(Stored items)
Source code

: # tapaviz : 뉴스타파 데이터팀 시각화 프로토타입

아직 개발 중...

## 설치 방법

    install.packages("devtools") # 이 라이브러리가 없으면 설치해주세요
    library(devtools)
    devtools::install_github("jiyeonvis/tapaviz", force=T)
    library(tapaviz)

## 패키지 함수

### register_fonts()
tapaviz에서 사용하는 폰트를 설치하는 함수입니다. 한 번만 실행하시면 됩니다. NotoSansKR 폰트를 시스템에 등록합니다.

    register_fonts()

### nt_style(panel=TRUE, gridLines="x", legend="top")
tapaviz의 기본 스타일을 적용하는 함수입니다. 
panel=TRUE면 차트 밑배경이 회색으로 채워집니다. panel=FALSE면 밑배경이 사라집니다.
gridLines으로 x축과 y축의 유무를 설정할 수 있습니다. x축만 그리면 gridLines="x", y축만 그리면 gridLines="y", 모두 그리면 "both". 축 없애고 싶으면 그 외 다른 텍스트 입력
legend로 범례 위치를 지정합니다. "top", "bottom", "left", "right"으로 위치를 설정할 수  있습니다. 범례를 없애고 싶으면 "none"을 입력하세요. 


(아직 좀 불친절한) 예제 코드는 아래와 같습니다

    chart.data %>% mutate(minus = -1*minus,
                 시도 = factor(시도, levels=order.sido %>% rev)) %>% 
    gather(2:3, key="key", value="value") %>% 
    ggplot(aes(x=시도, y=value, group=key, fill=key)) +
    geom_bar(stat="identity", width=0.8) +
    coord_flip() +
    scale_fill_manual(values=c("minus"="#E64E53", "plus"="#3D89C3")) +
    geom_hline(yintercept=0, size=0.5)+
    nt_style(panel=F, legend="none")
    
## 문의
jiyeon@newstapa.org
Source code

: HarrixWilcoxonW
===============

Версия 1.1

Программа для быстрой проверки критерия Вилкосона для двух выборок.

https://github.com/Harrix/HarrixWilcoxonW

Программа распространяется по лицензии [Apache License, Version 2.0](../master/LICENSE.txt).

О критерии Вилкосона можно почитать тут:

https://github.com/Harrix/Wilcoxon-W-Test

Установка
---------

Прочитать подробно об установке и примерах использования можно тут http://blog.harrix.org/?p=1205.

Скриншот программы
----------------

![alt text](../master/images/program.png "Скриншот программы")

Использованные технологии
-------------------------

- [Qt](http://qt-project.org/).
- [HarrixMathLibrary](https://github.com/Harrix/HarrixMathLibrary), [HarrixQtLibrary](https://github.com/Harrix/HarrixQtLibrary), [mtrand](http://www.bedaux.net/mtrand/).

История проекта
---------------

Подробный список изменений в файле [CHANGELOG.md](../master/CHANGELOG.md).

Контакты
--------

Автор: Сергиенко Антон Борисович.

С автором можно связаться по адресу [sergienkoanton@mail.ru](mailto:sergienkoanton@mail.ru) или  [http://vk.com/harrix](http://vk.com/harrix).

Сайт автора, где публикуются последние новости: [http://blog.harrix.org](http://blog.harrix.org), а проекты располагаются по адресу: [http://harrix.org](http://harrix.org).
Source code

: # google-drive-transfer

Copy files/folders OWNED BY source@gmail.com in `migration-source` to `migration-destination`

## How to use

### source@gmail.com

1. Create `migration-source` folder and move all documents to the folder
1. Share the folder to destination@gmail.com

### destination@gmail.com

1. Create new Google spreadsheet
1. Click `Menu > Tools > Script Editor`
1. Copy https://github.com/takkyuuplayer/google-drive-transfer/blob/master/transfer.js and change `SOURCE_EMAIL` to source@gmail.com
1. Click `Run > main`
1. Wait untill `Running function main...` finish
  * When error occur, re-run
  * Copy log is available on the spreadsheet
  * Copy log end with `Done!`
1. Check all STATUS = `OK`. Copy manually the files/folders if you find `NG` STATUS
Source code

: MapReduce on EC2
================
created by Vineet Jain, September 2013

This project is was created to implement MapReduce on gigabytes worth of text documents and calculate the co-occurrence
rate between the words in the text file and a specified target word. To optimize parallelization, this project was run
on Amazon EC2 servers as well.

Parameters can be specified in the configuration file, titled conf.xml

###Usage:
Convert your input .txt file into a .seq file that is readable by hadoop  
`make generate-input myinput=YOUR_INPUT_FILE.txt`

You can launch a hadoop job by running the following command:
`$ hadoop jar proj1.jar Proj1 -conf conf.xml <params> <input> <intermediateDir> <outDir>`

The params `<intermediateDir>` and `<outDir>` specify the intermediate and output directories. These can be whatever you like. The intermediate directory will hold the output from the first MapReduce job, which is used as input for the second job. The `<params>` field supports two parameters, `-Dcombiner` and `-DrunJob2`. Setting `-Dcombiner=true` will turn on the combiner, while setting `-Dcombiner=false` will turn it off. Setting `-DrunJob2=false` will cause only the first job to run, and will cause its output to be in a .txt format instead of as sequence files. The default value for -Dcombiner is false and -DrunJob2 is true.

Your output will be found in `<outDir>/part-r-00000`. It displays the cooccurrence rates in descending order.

— TASK BRIEF —
Each record needs to be duplicated exactly.

— EXERCISE RESULT —
Source code

: # tapaviz : 뉴스타파 데이터팀 시각화 프로토타입

아직 개발 중...

## 설치 방법

    install.packages("devtools") # 이 라이브러리가 없으면 설치해주세요
    library(devtools)
    devtools::install_github("jiyeonvis/tapaviz", force=T)
    library(tapaviz)

## 패키지 함수

### register_fonts()
tapaviz에서 사용하는 폰트를 설치하는 함수입니다. 한 번만 실행하시면 됩니다. NotoSansKR 폰트를 시스템에 등록합니다.

    register_fonts()

### nt_style(panel=TRUE, gridLines="x", legend="top")
tapaviz의 기본 스타일을 적용하는 함수입니다. 
panel=TRUE면 차트 밑배경이 회색으로 채워집니다. panel=FALSE면 밑배경이 사라집니다.
gridLines으로 x축과 y축의 유무를 설정할 수 있습니다. x축만 그리면 gridLines="x", y축만 그리면 gridLines="y", 모두 그리면 "both". 축 없애고 싶으면 그 외 다른 텍스트 입력
legend로 범례 위치를 지정합니다. "top", "bottom", "left", "right"으로 위치를 설정할 수  있습니다. 범례를 없애고 싶으면 "none"을 입력하세요. 


(아직 좀 불친절한) 예제 코드는 아래와 같습니다

    chart.data %>% mutate(minus = -1*minus,
                 시도 = factor(시도, levels=order.sido %>% rev)) %>% 
    gather(2:3, key="key", value="value") %>% 
    ggplot(aes(x=시도, y=value, group=key, fill=key)) +
    geom_bar(stat="identity", width=0.8) +
    coord_flip() +
    scale_fill_manual(values=c("minus"="#E64E53", "plus"="#3D89C3")) +
    geom_hline(yintercept=0, size=0.5)+
    nt_style(panel=F, legend="none")
    
## 문의
jiyeon@newstapa.org
Source code

: HarrixWilcoxonW
===============

Версия 1.1

Программа для быстрой проверки критерия Вилкосона для двух выборок.

https://github.com/Harrix/HarrixWilcoxonW

Программа распространяется по лицензии [Apache License, Version 2.0](../master/LICENSE.txt).

О критерии Вилкосона можно почитать тут:

https://github.com/Harrix/Wilcoxon-W-Test

Установка
---------

Прочитать подробно об установке и примерах использования можно тут http://blog.harrix.org/?p=1205.

Скриншот программы
----------------

![alt text](../master/images/program.png "Скриншот программы")

Использованные технологии
-------------------------

- [Qt](http://qt-project.org/).
- [HarrixMathLibrary](https://github.com/Harrix/HarrixMathLibrary), [HarrixQtLibrary](https://github.com/Harrix/HarrixQtLibrary), [mtrand](http://www.bedaux.net/mtrand/).

История проекта
---------------

Подробный список изменений в файле [CHANGELOG.md](../master/CHANGELOG.md).

Контакты
--------

Автор: Сергиенко Антон Борисович.

С автором можно связаться по адресу [sergienkoanton@mail.ru](mailto:sergienkoanton@mail.ru) или  [http://vk.com/harrix](http://vk.com/harrix).

Сайт автора, где публикуются последние новости: [http://blog.harrix.org](http://blog.harrix.org), а проекты располагаются по адресу: [http://harrix.org](http://harrix.org).
Source code

: # google-drive-transfer

Copy files/folders OWNED BY source@gmail.com in `migration-source` to `migration-destination`

## How to use

### source@gmail.com

1. Create `migration-source` folder and move all documents to the folder
1. Share the folder to destination@gmail.com

### destination@gmail.com

1. Create new Google spreadsheet
1. Click `Menu > Tools > Script Editor`
1. Copy https://github.com/takkyuuplayer/google-drive-transfer/blob/master/transfer.js and change `SOURCE_EMAIL` to source@gmail.com
1. Click `Run > main`
1. Wait untill `Running function main...` finish
  * When error occur, re-run
  * Copy log is available on the spreadsheet
  * Copy log end with `Done!`
1. Check all STATUS = `OK`. Copy manually the files/folders if you find `NG` STATUS
Source code

: MapReduce on EC2
================
created by Vineet Jain, September 2013

This project is was created to implement MapReduce on gigabytes worth of text documents and calculate the co-occurrence
rate between the words in the text file and a specified target word. To optimize parallelization, this project was run
on Amazon EC2 servers as well.

Parameters can be specified in the configuration file, titled conf.xml

###Usage:
Convert your input .txt file into a .seq file that is readable by hadoop  
`make generate-input myinput=YOUR_INPUT_FILE.txt`

You can launch a hadoop job by running the following command:
`$ hadoop jar proj1.jar Proj1 -conf conf.xml <params> <input> <intermediateDir> <outDir>`

The params `<intermediateDir>` and `<outDir>` specify the intermediate and output directories. These can be whatever you like. The intermediate directory will hold the output from the first MapReduce job, which is used as input for the second job. The `<params>` field supports two parameters, `-Dcombiner` and `-DrunJob2`. Setting `-Dcombiner=true` will turn on the combiner, while setting `-Dcombiner=false` will turn it off. Setting `-DrunJob2=false` will cause only the first job to run, and will cause its output to be in a .txt format instead of as sequence files. The default value for -Dcombiner is false and -DrunJob2 is true.

Your output will be found in `<outDir>/part-r-00000`. It displays the cooccurrence rates in descending order.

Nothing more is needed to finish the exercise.